Data excerpts:
== Segment start ==

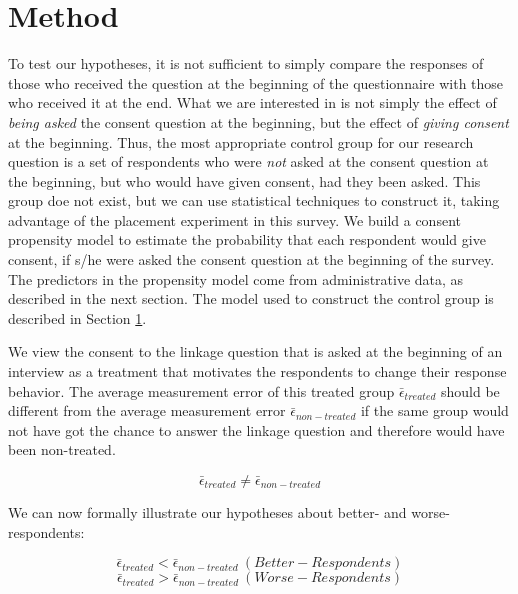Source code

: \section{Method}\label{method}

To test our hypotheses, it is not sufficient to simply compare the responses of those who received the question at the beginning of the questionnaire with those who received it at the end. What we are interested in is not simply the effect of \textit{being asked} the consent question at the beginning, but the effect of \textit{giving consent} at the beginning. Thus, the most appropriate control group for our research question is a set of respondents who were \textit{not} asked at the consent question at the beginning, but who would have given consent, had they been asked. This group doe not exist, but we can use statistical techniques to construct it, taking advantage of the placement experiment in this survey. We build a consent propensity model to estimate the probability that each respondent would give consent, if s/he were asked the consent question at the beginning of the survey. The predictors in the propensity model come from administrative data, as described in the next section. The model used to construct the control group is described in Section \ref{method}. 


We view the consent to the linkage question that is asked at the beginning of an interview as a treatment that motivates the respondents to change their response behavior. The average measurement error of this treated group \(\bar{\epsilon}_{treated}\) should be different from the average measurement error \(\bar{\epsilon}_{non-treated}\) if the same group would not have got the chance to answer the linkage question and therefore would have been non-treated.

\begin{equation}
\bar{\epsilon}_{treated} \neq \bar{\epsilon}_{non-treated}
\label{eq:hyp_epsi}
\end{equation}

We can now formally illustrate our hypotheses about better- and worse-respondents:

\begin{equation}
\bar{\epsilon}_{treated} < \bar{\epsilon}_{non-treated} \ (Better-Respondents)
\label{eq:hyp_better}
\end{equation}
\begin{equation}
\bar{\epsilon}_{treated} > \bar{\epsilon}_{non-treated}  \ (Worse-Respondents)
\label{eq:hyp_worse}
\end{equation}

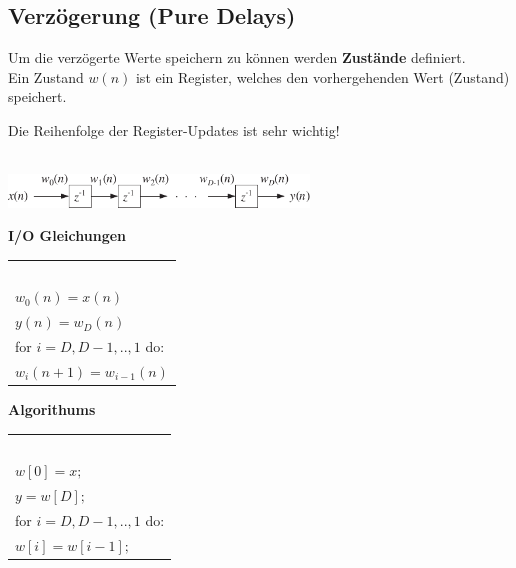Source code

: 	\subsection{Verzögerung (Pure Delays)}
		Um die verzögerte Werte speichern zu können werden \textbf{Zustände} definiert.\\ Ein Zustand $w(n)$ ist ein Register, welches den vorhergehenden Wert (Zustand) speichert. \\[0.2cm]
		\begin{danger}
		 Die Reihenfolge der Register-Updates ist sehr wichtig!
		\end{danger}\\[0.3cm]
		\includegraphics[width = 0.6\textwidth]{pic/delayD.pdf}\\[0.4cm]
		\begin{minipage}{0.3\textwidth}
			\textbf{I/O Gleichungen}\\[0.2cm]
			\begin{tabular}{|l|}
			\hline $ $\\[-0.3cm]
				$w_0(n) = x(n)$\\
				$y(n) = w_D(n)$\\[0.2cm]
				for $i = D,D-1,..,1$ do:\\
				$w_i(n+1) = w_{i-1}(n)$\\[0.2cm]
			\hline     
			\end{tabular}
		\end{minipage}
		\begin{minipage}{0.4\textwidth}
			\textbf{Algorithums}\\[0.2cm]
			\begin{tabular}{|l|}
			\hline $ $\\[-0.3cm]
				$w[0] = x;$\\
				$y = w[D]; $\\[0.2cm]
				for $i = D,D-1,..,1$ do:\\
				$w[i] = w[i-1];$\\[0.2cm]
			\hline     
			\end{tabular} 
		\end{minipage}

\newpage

== Segment end ==
== Segment start ==

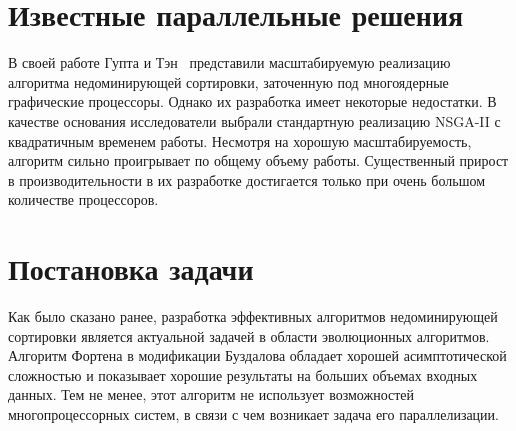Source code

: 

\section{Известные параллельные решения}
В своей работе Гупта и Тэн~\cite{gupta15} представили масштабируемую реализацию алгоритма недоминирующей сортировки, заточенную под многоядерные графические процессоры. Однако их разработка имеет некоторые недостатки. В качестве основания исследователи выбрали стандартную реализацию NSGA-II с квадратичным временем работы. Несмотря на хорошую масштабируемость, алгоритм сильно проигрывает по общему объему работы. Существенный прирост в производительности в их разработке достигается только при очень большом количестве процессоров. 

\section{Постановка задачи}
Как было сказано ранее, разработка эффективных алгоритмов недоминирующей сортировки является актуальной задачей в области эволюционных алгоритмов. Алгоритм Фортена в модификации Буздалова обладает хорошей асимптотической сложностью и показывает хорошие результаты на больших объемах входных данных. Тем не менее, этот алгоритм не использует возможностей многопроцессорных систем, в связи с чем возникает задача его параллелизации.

== Segment end ==
== Segment start ==

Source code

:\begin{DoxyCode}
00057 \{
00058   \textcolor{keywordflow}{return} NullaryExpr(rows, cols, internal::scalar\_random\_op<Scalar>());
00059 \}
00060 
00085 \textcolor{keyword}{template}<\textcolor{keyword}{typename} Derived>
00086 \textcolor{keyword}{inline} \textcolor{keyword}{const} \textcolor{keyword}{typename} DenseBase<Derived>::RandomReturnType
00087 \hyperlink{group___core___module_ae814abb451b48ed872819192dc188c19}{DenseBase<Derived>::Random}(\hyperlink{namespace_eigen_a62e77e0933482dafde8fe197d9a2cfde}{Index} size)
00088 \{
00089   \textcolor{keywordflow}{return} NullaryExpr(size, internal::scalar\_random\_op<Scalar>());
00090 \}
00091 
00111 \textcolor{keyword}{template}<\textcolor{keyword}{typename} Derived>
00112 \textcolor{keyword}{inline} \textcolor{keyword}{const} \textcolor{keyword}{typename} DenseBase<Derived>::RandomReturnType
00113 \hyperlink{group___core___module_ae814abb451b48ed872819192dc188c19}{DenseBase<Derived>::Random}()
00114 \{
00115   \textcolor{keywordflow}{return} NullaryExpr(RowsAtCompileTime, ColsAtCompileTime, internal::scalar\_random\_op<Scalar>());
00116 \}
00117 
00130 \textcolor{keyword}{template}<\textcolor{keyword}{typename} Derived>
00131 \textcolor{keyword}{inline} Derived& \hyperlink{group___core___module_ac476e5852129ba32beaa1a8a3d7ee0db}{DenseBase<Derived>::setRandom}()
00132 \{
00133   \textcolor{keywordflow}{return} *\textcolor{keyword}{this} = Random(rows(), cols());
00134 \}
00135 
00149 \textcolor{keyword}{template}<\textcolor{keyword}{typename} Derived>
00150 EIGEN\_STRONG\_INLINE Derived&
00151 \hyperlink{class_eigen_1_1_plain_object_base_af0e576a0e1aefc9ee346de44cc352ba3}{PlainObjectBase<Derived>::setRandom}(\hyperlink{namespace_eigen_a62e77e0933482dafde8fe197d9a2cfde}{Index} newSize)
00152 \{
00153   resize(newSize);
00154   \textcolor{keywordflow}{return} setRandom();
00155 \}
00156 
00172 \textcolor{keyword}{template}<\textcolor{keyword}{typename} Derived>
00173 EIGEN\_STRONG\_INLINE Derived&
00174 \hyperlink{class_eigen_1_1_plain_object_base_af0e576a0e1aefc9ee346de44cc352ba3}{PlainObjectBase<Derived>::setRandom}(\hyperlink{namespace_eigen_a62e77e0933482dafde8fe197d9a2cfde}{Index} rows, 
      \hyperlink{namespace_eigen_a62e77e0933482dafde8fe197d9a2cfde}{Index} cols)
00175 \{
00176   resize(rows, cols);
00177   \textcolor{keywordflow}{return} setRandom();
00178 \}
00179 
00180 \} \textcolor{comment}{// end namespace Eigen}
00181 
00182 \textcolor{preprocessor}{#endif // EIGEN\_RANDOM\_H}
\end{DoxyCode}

== Segment end ==

WHAT TO PRODUCE
Reply with nothing but a number. State how many lines in the records hold the word "tabular".

ANSWER TO THE PROBLEM
4